[SUPPLIED MATERIAL]
● ● ● ● ●

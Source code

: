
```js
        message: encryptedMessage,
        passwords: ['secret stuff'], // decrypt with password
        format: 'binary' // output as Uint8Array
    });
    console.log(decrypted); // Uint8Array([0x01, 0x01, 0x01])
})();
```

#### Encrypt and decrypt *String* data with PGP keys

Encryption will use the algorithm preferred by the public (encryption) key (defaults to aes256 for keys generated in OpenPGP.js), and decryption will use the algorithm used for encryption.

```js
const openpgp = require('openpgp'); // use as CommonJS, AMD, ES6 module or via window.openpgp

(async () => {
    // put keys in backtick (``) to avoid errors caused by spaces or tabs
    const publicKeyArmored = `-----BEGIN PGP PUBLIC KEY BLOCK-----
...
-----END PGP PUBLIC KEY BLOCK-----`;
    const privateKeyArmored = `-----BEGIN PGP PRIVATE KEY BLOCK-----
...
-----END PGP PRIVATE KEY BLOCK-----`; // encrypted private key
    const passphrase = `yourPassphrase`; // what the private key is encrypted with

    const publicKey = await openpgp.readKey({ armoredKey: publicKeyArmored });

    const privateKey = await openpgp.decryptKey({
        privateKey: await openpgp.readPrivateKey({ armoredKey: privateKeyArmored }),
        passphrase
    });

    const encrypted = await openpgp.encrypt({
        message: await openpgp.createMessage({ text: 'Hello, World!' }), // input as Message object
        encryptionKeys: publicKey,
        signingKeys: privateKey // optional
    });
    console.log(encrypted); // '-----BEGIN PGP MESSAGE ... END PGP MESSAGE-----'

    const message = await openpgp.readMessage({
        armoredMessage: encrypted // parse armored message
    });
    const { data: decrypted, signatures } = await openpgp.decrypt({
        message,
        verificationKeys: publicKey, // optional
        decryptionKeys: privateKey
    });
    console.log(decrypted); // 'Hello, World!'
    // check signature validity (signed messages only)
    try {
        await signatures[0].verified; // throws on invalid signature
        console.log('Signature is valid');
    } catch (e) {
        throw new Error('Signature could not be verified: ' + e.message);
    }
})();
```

● ● ● ● ●

[YOUR GOAL]
For each line of the data that has the word "BEGIN", report that line.

[ANSWER BOX]
    const publicKeyArmored = `-----BEGIN PGP PUBLIC KEY BLOCK-----
    const privateKeyArmored = `-----BEGIN PGP PRIVATE KEY BLOCK-----
    console.log(encrypted); // '-----BEGIN PGP MESSAGE ... END PGP MESSAGE-----'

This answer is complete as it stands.